Letter to the Candidates — Promise to Repeal Obamacare

January 5, 2016

Dear Republican Presidential Candidates,

On Wednesday, the House will vote to send a bill to President Obama’s desk that would repeal significant portions of Obamacare through the budget reconciliation process. This congressional effort and the forthcoming presidential veto will provide momentum to help make the full repeal of Obamacare a reality in 2017.

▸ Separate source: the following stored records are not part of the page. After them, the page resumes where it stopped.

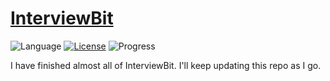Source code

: # [InterviewBit](https://www.interviewbit.com)
![Language](https://img.shields.io/badge/language-C++%2011-orange.svg)
[![License](https://img.shields.io/badge/license-GNU-blue.svg)](./LICENSE.md) ![Progress](https://img.shields.io/badge/progress-28%20%2F%20302-ff69b4.svg)

I have finished almost all of InterviewBit.  I'll keep updating this repo as I go.  



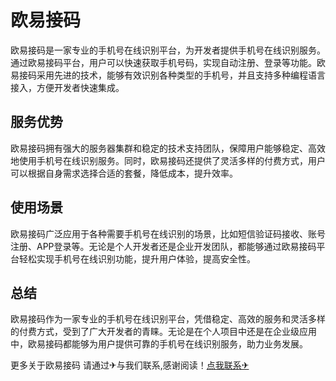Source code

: # 欧易接码

欧易接码是一家专业的手机号在线识别平台，为开发者提供手机号在线识别服务。通过欧易接码平台，用户可以快速获取手机号码，实现自动注册、登录等功能。欧易接码采用先进的技术，能够有效识别各种类型的手机号，并且支持多种编程语言接入，方便开发者快速集成。

## 服务优势

欧易接码拥有强大的服务器集群和稳定的技术支持团队，保障用户能够稳定、高效地使用手机号在线识别服务。同时，欧易接码还提供了灵活多样的付费方式，用户可以根据自身需求选择合适的套餐，降低成本，提升效率。

## 使用场景

欧易接码广泛应用于各种需要手机号在线识别的场景，比如短信验证码接收、账号注册、APP登录等。无论是个人开发者还是企业开发团队，都能够通过欧易接码平台轻松实现手机号在线识别功能，提升用户体验，提高安全性。

## 总结

欧易接码作为一家专业的手机号在线识别平台，凭借稳定、高效的服务和灵活多样的付费方式，受到了广大开发者的青睐。无论是在个人项目中还是在企业级应用中，欧易接码都能够为用户提供可靠的手机号在线识别服务，助力业务发展。

更多关于欧易接码 请通过✈与我们联系,感谢阅读！[点我联系✈](https://bbs.k02.cc)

Heritage Action has long supported full repeal of Obamacare and outlined a path forward using the budget reconciliation process last year. The 2012 Republican Party Platform was explicit:

“Congressional Republicans are committed to its repeal; and a Republican President, on the first day in office, will use his legitimate waiver authority under that law to halt its progress and then will sign its repeal. Then the American people, through the free market, can advance affordable and responsible healthcare reform that meets the needs and concerns of patients and providers.”

An ironclad commitment to repeal the entire law will keep Obamacare and its disastrous side effects at the forefront of the campaign. The next administration should:

  1. use every executive power at its disposal to halt the implementation of Obamacare-related federal regulation of the insurance market;
  2. ensure the Vice President presides over the Senate during reconciliation to guarantee complete and full repeal is achieved through the reconciliation process; and
  3. sign a complete and full repeal of the Patient Protection and Affordable Care Act (PPACA), including all provisions relating to federal regulation of the insurance market, into law.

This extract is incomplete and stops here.